* [EXERCISE]
Copy the full listing exactly, word for word.

##### SOURCE INFORMATION

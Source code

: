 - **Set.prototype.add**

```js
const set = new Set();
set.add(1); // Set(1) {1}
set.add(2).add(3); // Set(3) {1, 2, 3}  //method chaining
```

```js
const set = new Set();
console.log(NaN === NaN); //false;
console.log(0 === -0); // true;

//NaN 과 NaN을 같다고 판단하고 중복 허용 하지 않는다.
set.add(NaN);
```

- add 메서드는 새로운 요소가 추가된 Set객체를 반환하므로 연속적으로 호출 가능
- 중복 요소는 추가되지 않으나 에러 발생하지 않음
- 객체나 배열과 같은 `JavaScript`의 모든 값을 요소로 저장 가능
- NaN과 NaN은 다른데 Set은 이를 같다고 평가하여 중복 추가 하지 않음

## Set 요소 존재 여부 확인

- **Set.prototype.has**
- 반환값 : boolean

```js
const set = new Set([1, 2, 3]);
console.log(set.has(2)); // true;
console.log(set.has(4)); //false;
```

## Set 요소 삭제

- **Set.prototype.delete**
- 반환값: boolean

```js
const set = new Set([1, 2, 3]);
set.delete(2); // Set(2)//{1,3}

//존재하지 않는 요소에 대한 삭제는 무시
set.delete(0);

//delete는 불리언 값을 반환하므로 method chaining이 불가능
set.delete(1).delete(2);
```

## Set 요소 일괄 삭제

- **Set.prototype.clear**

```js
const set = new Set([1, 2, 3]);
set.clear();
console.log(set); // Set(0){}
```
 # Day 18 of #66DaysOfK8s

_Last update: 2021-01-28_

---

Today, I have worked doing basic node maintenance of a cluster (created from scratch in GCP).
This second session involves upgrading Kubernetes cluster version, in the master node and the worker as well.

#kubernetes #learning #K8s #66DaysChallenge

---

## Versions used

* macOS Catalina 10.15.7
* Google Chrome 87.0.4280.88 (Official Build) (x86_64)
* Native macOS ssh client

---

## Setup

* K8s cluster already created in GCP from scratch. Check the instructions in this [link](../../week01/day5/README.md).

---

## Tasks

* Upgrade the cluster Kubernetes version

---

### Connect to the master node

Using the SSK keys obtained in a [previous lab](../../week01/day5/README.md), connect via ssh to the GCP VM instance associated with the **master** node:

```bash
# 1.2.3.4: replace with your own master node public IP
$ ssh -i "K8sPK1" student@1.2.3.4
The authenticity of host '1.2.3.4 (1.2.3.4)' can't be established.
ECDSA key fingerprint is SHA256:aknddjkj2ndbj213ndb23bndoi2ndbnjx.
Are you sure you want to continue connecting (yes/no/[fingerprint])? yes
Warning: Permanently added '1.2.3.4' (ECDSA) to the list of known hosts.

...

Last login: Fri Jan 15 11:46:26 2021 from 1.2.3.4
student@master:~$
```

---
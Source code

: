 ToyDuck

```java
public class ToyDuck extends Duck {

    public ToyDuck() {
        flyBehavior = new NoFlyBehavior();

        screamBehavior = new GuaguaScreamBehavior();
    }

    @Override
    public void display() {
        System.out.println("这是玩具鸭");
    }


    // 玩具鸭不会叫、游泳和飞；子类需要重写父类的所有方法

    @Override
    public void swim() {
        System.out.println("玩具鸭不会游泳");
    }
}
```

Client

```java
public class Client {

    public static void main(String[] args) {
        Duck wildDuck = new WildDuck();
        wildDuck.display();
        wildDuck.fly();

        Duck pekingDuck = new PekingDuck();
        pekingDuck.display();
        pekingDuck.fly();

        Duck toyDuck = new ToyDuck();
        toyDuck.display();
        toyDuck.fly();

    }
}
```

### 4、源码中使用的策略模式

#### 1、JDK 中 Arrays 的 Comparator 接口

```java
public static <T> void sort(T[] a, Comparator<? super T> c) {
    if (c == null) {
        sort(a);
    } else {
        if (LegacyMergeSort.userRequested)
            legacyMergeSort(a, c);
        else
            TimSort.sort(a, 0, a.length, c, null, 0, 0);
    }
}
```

##########

* [RESPONSE]
Source code

: - **Set.prototype.add**

```js
const set = new Set();
set.add(1); // Set(1) {1}
set.add(2).add(3); // Set(3) {1, 2, 3}  //method chaining
```

```js
const set = new Set();
console.log(NaN === NaN); //false;
console.log(0 === -0); // true;

//NaN 과 NaN을 같다고 판단하고 중복 허용 하지 않는다.
set.add(NaN);
```

- add 메서드는 새로운 요소가 추가된 Set객체를 반환하므로 연속적으로 호출 가능
- 중복 요소는 추가되지 않으나 에러 발생하지 않음
- 객체나 배열과 같은 `JavaScript`의 모든 값을 요소로 저장 가능
- NaN과 NaN은 다른데 Set은 이를 같다고 평가하여 중복 추가 하지 않음

## Set 요소 존재 여부 확인

- **Set.prototype.has**
- 반환값 : boolean

```js
const set = new Set([1, 2, 3]);
console.log(set.has(2)); // true;
console.log(set.has(4)); //false;
```

## Set 요소 삭제

- **Set.prototype.delete**
- 반환값: boolean

```js
const set = new Set([1, 2, 3]);
set.delete(2); // Set(2)//{1,3}

//존재하지 않는 요소에 대한 삭제는 무시
set.delete(0);

//delete는 불리언 값을 반환하므로 method chaining이 불가능
set.delete(1).delete(2);
```

## Set 요소 일괄 삭제

- **Set.prototype.clear**

```js
const set = new Set([1, 2, 3]);
set.clear();
console.log(set); // Set(0){}
```
 # Day 18 of #66DaysOfK8s

_Last update: 2021-01-28_

---

Today, I have worked doing basic node maintenance of a cluster (created from scratch in GCP).
This second session involves upgrading Kubernetes cluster version, in the master node and the worker as well.

#kubernetes #learning #K8s #66DaysChallenge

---

## Versions used

* macOS Catalina 10.15.7
* Google Chrome 87.0.4280.88 (Official Build) (x86_64)
* Native macOS ssh client

---

## Setup

* K8s cluster already created in GCP from scratch. Check the instructions in this [link](../../week01/day5/README.md).

---

## Tasks

* Upgrade the cluster Kubernetes version

---

### Connect to the master node

Using the SSK keys obtained in a [previous lab](../../week01/day5/README.md), connect via ssh to the GCP VM instance associated with the **master** node:

```bash
# 1.2.3.4: replace with your own master node public IP
$ ssh -i "K8sPK1" student@1.2.3.4
The authenticity of host '1.2.3.4 (1.2.3.4)' can't be established.
ECDSA key fingerprint is SHA256:aknddjkj2ndbj213ndb23bndoi2ndbnjx.
Are you sure you want to continue connecting (yes/no/[fingerprint])? yes
Warning: Permanently added '1.2.3.4' (ECDSA) to the list of known hosts.

...

Last login: Fri Jan 15 11:46:26 2021 from 1.2.3.4
student@master:~$
```

---
Source code

: ToyDuck

```java
public class ToyDuck extends Duck {

    public ToyDuck() {
        flyBehavior = new NoFlyBehavior();

        screamBehavior = new GuaguaScreamBehavior();
    }

    @Override
    public void display() {
        System.out.println("这是玩具鸭");
    }


    // 玩具鸭不会叫、游泳和飞；子类需要重写父类的所有方法

    @Override
    public void swim() {
        System.out.println("玩具鸭不会游泳");
    }
}
```

Client

```java
public class Client {

    public static void main(String[] args) {
        Duck wildDuck = new WildDuck();
        wildDuck.display();
        wildDuck.fly();

        Duck pekingDuck = new PekingDuck();
        pekingDuck.display();
        pekingDuck.fly();

        Duck toyDuck = new ToyDuck();
        toyDuck.display();
        toyDuck.fly();

    }
}
```

### 4、源码中使用的策略模式

#### 1、JDK 中 Arrays 的 Comparator 接口

```java
public static <T> void sort(T[] a, Comparator<? super T> c) {
    if (c == null) {
        sort(a);
    } else {
        if (LegacyMergeSort.userRequested)
            legacyMergeSort(a, c);
        else
            TimSort.sort(a, 0, a.length, c, null, 0, 0);
    }
}
```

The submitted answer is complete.